Date:Mayo 23, 2014

Masaje Antiestres

Los tipos de masajes para el estrés engloban prácticamente todos los tipos de masaje existentes. Es que uno de los objetivos principales de cualquier sesión de masajes es reducir el estrés, para con ello eliminar otro tipo de problemas de salud que experimenta el paciente. Por ello si hablamos de masajes antiestrés estaremos haciendo mención a una gran cantidad de terapias alternativas. Uno de los masajes antiestrés más populares es la reflexología. Esta técnica medicinal inspirada en la acupuntura hace posible la relajación a través de un masaje que se realiza con los dedos de las manos sobre determinados puntos del cuerpo que estimulan la relajación total. Otros masajes terapéuticos como el masaje quiropráctico también son altamente efectivos a la hora de eliminar el estrés. Estos tratamientos antiestrés hacen posible una relajación completa del cuerpo del individuo para que libere tensiones y se abandone al descanso de los masajes. Las condiciones del ambiente donde se realiza este masaje son muy importante para que surtan efecto, y por ello los spa son el mejor lugar para recibirlos.

Masaje Relajante

El masaje relajante tiene como objetivo descargar el estrés y la tensión acumulada. Para ello éste se aplica de forma lenta, con movimientos pausados y largos pero con una presión firme y progresiva. El efecto de este tipo de masaje es una relajación y disminución del tono muscular, a través de un contacto no agresivo por parte de la persona que lo aplica. Una de las formas más empleadas del masaje relajante es el masaje “sensitivo". Pero para conseguir esa relajación que buscamos lo que debemos hacer es actuar sobre los puntos de tensión del receptor, comúnmente llamados “nudos”. Tanto la persona que recibe el masaje como la persona que lo realiza debe estar tranquila y relajada, para así influir positivamente en el resultado del masaje y alcanzar el objetivo deseado.

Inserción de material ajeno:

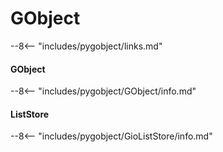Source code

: # GObject

--8<-- "includes/pygobject/links.md"

#### GObject

--8<-- "includes/pygobject/GObject/info.md"

#### ListStore

--8<-- "includes/pygobject/GioListStore/info.md"

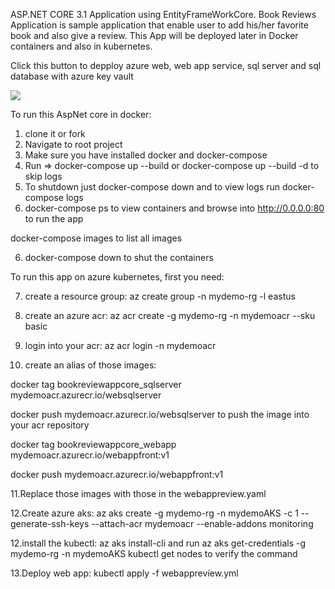 ASP.NET CORE 3.1 Application using EntityFrameWorkCore. Book Reviews Application is sample application that enable user to add his/her favorite book and 
also give a review. This App will be deployed later in Docker containers and also in kubernetes.

Click this button to depploy azure web, web app service, sql server and sql database with azure key vault

<a href="https://portal.azure.com/#create/Microsoft.Template/uri/https%3A%2F%2Fraw.githubusercontent.com%2Flink78%2FBookAppReviews%2Fmaster%2Fazuredeployapp.json" target="_blank">
    <img src="http://azuredeploy.net/deploybutton.png"/>
</a>


To run this AspNet core in docker:
1. clone it or fork
2. Navigate to root project
3. Make sure you have installed docker and docker-compose
4. Run => docker-compose up --build or docker-compose up --build -d to skip logs
5. To shutdown just docker-compose down and to view logs run docker-compose logs
5. docker-compose ps to view containers and browse into http://0.0.0.0:80 to run the app

 docker-compose images to list all images

6. docker-compose down to shut the containers

To run this app on azure kubernetes, first you need:

7. create a resource group: az create group -n mydemo-rg -l eastus

8. create an azure acr: az acr create -g mydemo-rg -n mydemoacr --sku basic

9. login into your acr: az acr login -n mydemoacr

10. create an alias of those images: 

docker tag bookreviewappcore_sqlserver mydemoacr.azurecr.io/websqlserver

docker push mydemoacr.azurecr.io/websqlserver to push the image into your acr repository

docker tag bookreviewappcore_webapp mydemoacr.azurecr.io/webappfront:v1

docker push mydemoacr.azurecr.io/webappfront:v1

11.Replace those images with those in the webappreview.yaml

12.Create azure aks: az aks create -g mydemo-rg -n mydemoAKS -c 1 --generate-ssh-keys --attach-acr mydemoacr --enable-addons monitoring

12.install the kubectl: az aks install-cli and run az aks get-credentials -g mydemo-rg -n mydemoAKS
kubectl get nodes to verify the command

13.Deploy web app: kubectl apply -f webappreview.yml
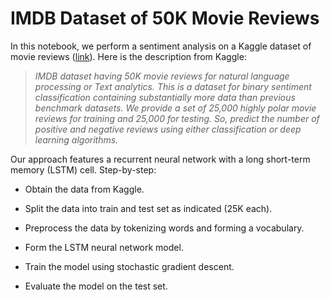 # IMDB Dataset of 50K Movie Reviews

In this notebook, we perform a sentiment analysis on a Kaggle dataset of movie reviews ([link](https://www.kaggle.com/datasets/lakshmi25npathi/imdb-dataset-of-50k-movie-reviews])). Here is the description from Kaggle:

> *IMDB dataset having 50K movie reviews for natural language processing or Text analytics. This is a dataset for binary sentiment classification containing substantially more data than previous benchmark datasets. We provide a set of 25,000 highly polar movie reviews for training and 25,000 for testing. So, predict the number of positive and negative reviews using either classification or deep learning algorithms.*

Our approach features a recurrent neural network with a long short-term memory (LSTM) cell. Step-by-step:

* Obtain the data from Kaggle.

* Split the data into train and test set as indicated (25K each).

* Preprocess the data by tokenizing words and forming a vocabulary.

* Form the LSTM neural network model.  

* Train the model using stochastic gradient descent.

* Evaluate the model on the test set.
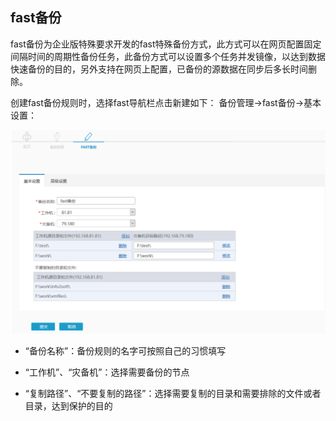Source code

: ## fast备份

fast备份为企业版特殊要求开发的fast特殊备份方式，此方式可以在网页配置固定间隔时间的周期性备份任务，此备份方式可以设置多个任务并发镜像，以达到数据快速备份的目的，另外支持在网页上配置，已备份的源数据在同步后多长时间删除。

创建fast备份规则时，选择fast导航栏点击新建如下：
备份管理-&gt;fast备份-&gt;基本设置：

![](/assets/V6.220180609.png)

* “备份名称”：备份规则的名字可按照自己的习惯填写

* “工作机”、“灾备机”：选择需要备份的节点

* “复制路径”、“不要复制的路径”：选择需要复制的目录和需要排除的文件或者目录，达到保护的目的


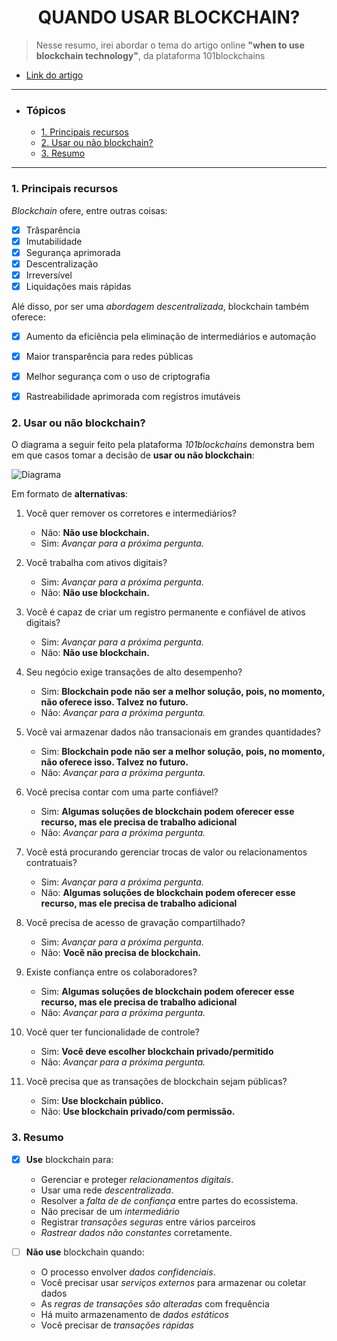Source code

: <center>

# QUANDO USAR BLOCKCHAIN?

</center>

> Nesse resumo, irei abordar o tema do artigo online **"when to use blockchain technology"**, da plataforma 101blockchains

- [Link do artigo](https://101blockchains.com/when-to-use-blockchain/ "101blockchains")

---

- ### Tópicos
    - [1. Principais recursos](#1-principais-recursos)
    - [2. Usar ou não blockchain?](#2-usar-ou-não-blockchain)
    - [3. Resumo](#3-resumo)

---

<a href="#1-principais-recursos"></a>

### 1. Principais recursos

*Blockchain* ofere, entre outras coisas:
- [x] Trâsparência
- [x] Imutabilidade
- [x] Segurança aprimorada
- [x] Descentralização
- [x] Irreversível
- [x] Liquidações mais rápidas

Alé disso, por ser uma _abordagem descentralizada_, blockchain também oferece:
- [x] Aumento da eficiência pela eliminação de intermediários e automação
- [x] Maior transparência para redes públicas
- [x] Melhor segurança com o uso de criptografia
- [x] Rastreabilidade aprimorada com registros imutáveis


<a href="#2-usar-ou-não-blockchain"></a>

### 2. Usar ou não blockchain?

O diagrama a seguir feito pela plataforma *101blockchains* demonstra bem em que casos tomar a decisão de **usar ou não blockchain**:

![Diagrama](https://101blockchains.com/wp-content/uploads/2020/06/when-to-use-blockchain.png)

Em formato de **alternativas**:

1. Você quer remover os corretores e intermediários?
   - Não: **Não use blockchain.**
   - Sim: *Avançar para a próxima pergunta.*

2. Você trabalha com ativos digitais?

   - Sim: *Avançar para a próxima pergunta.*
   - Não: **Não use blockchain.**

3. Você é capaz de criar um registro permanente e confiável de ativos digitais?

    - Sim: *Avançar para a próxima pergunta.*
    - Não: **Não use blockchain.**

4. Seu negócio exige transações de alto desempenho?

   - Sim: **Blockchain pode não ser a melhor solução, pois, no momento, não oferece isso. Talvez no futuro.**
    - Não: *Avançar para a próxima pergunta.*

5. Você vai armazenar dados não transacionais em grandes quantidades?

   - Sim: **Blockchain pode não ser a melhor solução, pois, no momento, não oferece isso. Talvez no futuro.**
    - Não: *Avançar para a próxima pergunta.*

6. Você precisa contar com uma parte confiável?

    - Sim: **Algumas soluções de blockchain podem oferecer esse recurso, mas ele precisa de trabalho adicional**
    - Não: *Avançar para a próxima pergunta.*

7. Você está procurando gerenciar trocas de valor ou relacionamentos contratuais?

    - Sim: *Avançar para a próxima pergunta.*
    - Não: **Algumas soluções de blockchain podem oferecer esse recurso, mas ele precisa de trabalho adicional**

8. Você precisa de acesso de gravação compartilhado?

    - Sim: *Avançar para a próxima pergunta.*
    - Não: **Você não precisa de blockchain.**

9. Existe confiança entre os colaboradores?

    - Sim: **Algumas soluções de blockchain podem oferecer esse recurso, mas ele precisa de trabalho adicional**
    - Não: *Avançar para a próxima pergunta.*

10. Você quer ter funcionalidade de controle?

    - Sim: **Você deve escolher blockchain privado/permitido**
    - Não: *Avançar para a próxima pergunta.*

11. Você precisa que as transações de blockchain sejam públicas?

    - Sim: **Use blockchain público.**
    - Não: **Use blockchain privado/com permissão.**

<a href="#3-resumo"></a>

### 3. Resumo

- [x] **Use** blockchain para:
  - Gerenciar e proteger *relacionamentos digitais*.
  - Usar uma rede *descentralizada*.
  - Resolver a *falta de de confiança* entre partes do ecossistema.
  - Não precisar de um *intermediário*
  - Registrar *transações seguras* entre vários parceiros
  - *Rastrear dados não constantes* corretamente.

- [ ] **Não use** blockchain quando:
  - O processo envolver *dados confidenciais*.
  - Você precisar usar *serviços externos* para armazenar ou coletar dados
  - As *regras de transações são alteradas* com frequência
  - Há muito armazenamento de *dados estáticos*
  - Você precisar de *transações rápidas*
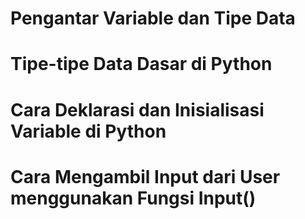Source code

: # Pengantar Variable dan Tipe Data
# Tipe-tipe Data Dasar di Python
# Cara Deklarasi dan Inisialisasi Variable di Python
# Cara Mengambil Input dari User menggunakan Fungsi Input()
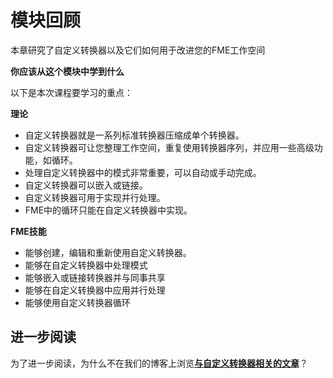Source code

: # 模块回顾

本章研究了自定义转换器以及它们如何用于改进您的FME工作空间

**你应该从这个模块中学到什么**

以下是本次课程要学习的重点：

**理论**

* 自定义转换器就是一系列标准转换器压缩成单个转换器。
* 自定义转换器可让您整理工作空间，重复使用转换器序列，并应用一些高级功能，如循环。
* 处理自定义转换器中的模式非常重要，可以自动或手动完成。
* 自定义转换器可以嵌入或链接。
* 自定义转换器可用于实现并行处理。
* FME中的循环只能在自定义转换器中实现。

**FME技能**

* 能够创建，编辑和重新使用自定义转换器。
* 能够在自定义转换器中处理模式
* 能够嵌入或链接转换器并与同事共享
* 能够在自定义转换器中应用并行处理
* 能够使用自定义转换器循环

## 进一步阅读

为了进一步阅读，为什么不在我们的博客上浏览[**与自定义转换器相关的文章**](http://blog.safe.com/tag/custom-transformer/)？

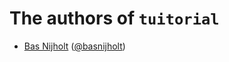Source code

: # The authors of `tuitorial`

- [Bas Nijholt](http://nijho.lt) ([@basnijholt](https://github.com/basnijholt))
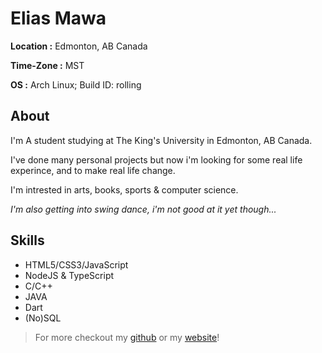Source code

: # Elias Mawa

**Location :** Edmonton, AB Canada

**Time-Zone :** MST

**OS :** Arch Linux; Build ID: rolling

## About
I'm A student studying at The King's University in Edmonton, AB Canada.

I've done many personal projects but now i'm looking for some real life experince, and to make real life change.

I'm intrested in arts, books, sports & computer science.

*I'm also getting into swing dance, i'm not good at it yet though...*
## Skills

* HTML5/CSS3/JavaScript
* NodeJS & TypeScript
* C/C++
* JAVA
* Dart
* (No)SQL

> For more checkout my [github](https://github.com/CeruleanSong) or my [website](https://github.com/CeruleanSong)!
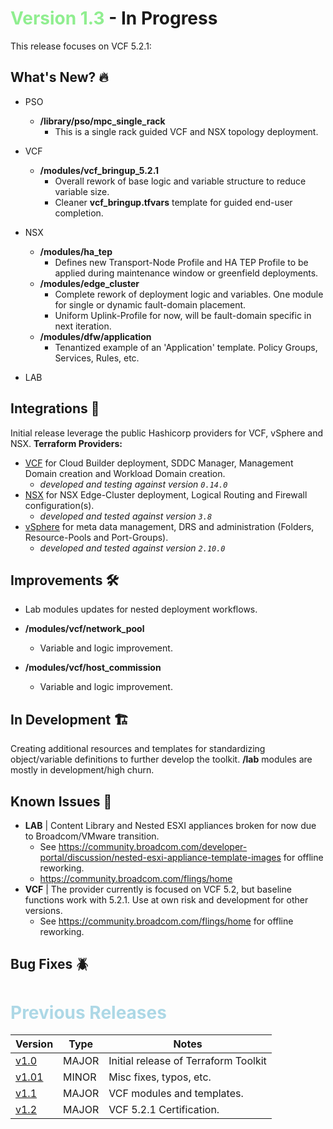 # <span style="color:lightgreen">Version 1.3</span> - In Progress

This release focuses on VCF 5.2.1:

## What's New? 🔥

- PSO
  - **/library/pso/mpc_single_rack**
    - This is a single rack guided VCF and NSX topology deployment.

- VCF
  - **/modules/vcf_bringup_5.2.1**
    - Overall rework of base logic and variable structure to reduce variable size.
    - Cleaner **vcf_bringup.tfvars** template for guided end-user completion.

- NSX
  - **/modules/ha_tep**
    - Defines new Transport-Node Profile and HA TEP Profile to be applied during maintenance window or greenfield deployments.
  - **/modules/edge_cluster**
    - Complete rework of deployment logic and variables.  One module for single or dynamic fault-domain placement.
    - Uniform Uplink-Profile for now, will be fault-domain specific in next iteration.
  - **/modules/dfw/application**
    - Tenantized example of an 'Application' template.  Policy Groups, Services, Rules, etc.

- LAB

## Integrations 🤖

Initial release leverage the public Hashicorp providers for VCF, vSphere and NSX.
**Terraform Providers:**

- [VCF](https://registry.terraform.io/providers/vmware/vcf/latest) for Cloud Builder deployment, SDDC Manager, Management Domain creation and Workload Domain creation.
  - *developed and testing against version `0.14.0`*
- [NSX](https://registry.terraform.io/providers/vmware/nsxt/latest) for NSX Edge-Cluster deployment, Logical Routing and Firewall configuration(s).
  - *developed and tested against version `3.8`*
- [vSphere](https://registry.terraform.io/providers/vmware/vsphere/latest) for meta data management, DRS and administration (Folders, Resource-Pools and Port-Groups).
  - *developed and tested against version `2.10.0`*

## Improvements 🛠️

- Lab modules updates for nested deployment workflows.

- **/modules/vcf/network_pool**
  - Variable and logic improvement.
- **/modules/vcf/host_commission**
  - Variable and logic improvement.
  
## In Development 🏗️

Creating additional resources and templates for standardizing object/variable definitions to further develop the toolkit.  **/lab** modules are mostly in development/high churn.

## Known Issues 🐞

- **LAB** | Content Library and Nested ESXI appliances broken for now due to Broadcom/VMware transition.  
  - See https://community.broadcom.com/developer-portal/discussion/nested-esxi-appliance-template-images for offline reworking.
  - https://community.broadcom.com/flings/home 
- **VCF** | The provider currently is focused on VCF 5.2, but baseline functions work with 5.2.1.  Use at own risk and development for other versions.
  - See https://community.broadcom.com/flings/home for offline reworking.

## Bug Fixes 🪲

# <span style="color:lightblue">Previous Releases</span>

| Version | Type | Notes |
|---|---|---|
| [v1.0](/docs/changelog/v1.0.md) | MAJOR | Initial release of Terraform Toolkit |
| [v1.01](/docs/changelog/v1.0.1.md) | MINOR | Misc fixes, typos, etc. |
| [v1.1](/docs/changelog/v1.1.md) | MAJOR | VCF modules and templates. |
| [v1.2](/docs/changelog/v1.2.md) | MAJOR | VCF 5.2.1 Certification.|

Beneficios de un Masaje Relajante:

  • A nivel muscular: Recuperar la elasticidad y disipar los signos de tensión.
  • A nivel nervioso: Proporcionar una sensación relajante.
  • A nivel circulatorio: activar el proceso circulatorio al aumentar el envío de oxígeno a los tejidos.
  • A nivel cutáneo: el peeling o la fricción de la epidermis ayuda a liberar los desechos y a eliminar las células muertas.